- _Work task_: Using the records below, give the number of lines where the word "proof" appears, with no further output.

- _Available data_:

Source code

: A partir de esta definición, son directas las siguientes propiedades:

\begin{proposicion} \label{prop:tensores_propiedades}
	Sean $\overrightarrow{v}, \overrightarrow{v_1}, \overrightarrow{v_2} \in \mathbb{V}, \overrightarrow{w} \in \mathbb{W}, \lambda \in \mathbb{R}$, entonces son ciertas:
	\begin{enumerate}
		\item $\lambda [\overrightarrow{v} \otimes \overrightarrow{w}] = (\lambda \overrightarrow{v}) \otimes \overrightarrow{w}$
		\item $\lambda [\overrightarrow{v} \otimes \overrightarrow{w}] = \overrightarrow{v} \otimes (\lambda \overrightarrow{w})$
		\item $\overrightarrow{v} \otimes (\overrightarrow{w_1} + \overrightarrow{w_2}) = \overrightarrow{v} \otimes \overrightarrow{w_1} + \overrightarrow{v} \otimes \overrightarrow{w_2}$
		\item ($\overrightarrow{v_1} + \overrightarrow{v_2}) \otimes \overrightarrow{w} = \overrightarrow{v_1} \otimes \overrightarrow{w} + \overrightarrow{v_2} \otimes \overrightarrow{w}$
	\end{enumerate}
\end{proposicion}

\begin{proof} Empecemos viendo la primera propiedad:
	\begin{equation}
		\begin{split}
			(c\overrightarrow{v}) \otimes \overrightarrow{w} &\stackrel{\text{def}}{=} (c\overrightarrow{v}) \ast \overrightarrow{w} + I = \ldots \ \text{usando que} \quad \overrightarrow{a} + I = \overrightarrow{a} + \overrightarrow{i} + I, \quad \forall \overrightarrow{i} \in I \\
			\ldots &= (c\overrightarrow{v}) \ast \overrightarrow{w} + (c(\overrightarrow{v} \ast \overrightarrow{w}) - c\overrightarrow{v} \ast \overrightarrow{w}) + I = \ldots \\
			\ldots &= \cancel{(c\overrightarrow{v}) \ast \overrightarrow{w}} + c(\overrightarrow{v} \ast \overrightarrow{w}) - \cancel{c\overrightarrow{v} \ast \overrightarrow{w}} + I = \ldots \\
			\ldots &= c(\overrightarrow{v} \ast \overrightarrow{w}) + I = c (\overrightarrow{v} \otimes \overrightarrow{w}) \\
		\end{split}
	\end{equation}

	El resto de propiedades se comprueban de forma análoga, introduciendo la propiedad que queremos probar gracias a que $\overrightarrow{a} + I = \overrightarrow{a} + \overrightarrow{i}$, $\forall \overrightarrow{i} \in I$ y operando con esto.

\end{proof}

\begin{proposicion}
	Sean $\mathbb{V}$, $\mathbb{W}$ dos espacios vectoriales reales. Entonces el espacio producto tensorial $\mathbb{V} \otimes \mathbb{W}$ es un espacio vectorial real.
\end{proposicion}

- _Solution_: 2